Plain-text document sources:
# # #

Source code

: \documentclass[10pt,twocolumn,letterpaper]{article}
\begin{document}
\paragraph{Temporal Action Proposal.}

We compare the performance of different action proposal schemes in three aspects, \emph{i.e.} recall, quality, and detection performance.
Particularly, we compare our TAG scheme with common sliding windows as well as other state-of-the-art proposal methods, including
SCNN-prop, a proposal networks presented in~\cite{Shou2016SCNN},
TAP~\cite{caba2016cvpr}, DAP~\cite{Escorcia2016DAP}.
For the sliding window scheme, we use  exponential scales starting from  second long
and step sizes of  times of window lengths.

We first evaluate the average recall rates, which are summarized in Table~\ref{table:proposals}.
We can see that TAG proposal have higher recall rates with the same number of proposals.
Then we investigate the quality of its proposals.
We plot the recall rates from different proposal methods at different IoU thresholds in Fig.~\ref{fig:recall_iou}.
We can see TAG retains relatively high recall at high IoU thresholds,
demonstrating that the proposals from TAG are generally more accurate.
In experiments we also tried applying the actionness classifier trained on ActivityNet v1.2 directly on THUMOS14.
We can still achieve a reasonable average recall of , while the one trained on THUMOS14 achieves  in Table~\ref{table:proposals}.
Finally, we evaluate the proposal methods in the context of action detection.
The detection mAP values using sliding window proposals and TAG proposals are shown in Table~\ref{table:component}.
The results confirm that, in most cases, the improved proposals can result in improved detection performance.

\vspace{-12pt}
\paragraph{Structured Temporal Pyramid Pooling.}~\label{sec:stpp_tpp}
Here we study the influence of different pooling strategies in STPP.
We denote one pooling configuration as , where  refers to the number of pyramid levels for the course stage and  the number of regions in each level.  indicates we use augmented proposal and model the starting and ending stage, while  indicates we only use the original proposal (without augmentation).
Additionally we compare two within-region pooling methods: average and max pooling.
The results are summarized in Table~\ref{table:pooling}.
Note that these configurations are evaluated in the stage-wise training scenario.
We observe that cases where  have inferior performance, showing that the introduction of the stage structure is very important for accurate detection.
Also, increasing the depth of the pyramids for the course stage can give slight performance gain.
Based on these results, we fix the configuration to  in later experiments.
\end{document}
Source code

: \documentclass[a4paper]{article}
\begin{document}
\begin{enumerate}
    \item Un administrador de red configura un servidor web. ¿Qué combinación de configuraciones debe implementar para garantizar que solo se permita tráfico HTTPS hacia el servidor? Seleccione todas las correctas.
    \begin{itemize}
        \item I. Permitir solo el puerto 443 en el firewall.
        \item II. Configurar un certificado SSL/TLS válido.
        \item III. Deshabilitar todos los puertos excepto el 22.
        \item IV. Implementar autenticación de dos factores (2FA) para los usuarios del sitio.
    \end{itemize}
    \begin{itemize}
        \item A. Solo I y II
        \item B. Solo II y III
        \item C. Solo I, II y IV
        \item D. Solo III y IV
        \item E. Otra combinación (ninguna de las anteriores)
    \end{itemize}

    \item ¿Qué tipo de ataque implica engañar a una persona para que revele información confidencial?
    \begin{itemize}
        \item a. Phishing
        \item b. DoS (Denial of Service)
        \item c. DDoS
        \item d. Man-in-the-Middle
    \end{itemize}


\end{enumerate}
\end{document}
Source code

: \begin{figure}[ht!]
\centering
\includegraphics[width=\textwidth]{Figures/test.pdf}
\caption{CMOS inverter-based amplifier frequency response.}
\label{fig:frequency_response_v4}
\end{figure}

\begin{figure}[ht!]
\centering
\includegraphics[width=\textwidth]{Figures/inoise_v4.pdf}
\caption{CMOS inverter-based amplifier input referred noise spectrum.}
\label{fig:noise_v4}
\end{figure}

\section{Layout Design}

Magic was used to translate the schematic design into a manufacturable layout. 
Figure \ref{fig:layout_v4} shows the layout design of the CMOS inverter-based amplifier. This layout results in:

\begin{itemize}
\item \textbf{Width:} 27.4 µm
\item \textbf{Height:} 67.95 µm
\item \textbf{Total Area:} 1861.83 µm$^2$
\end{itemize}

# # #

Where a line in the records above contains the string "results", copy that line.

The results confirm that, in most cases, the improved proposals can result in improved detection performance.
The results are summarized in Table~\ref{table:pooling}.
Based on these results, we fix the configuration to  in later experiments.
Figure \ref{fig:layout_v4} shows the layout design of the CMOS inverter-based amplifier. This layout results in:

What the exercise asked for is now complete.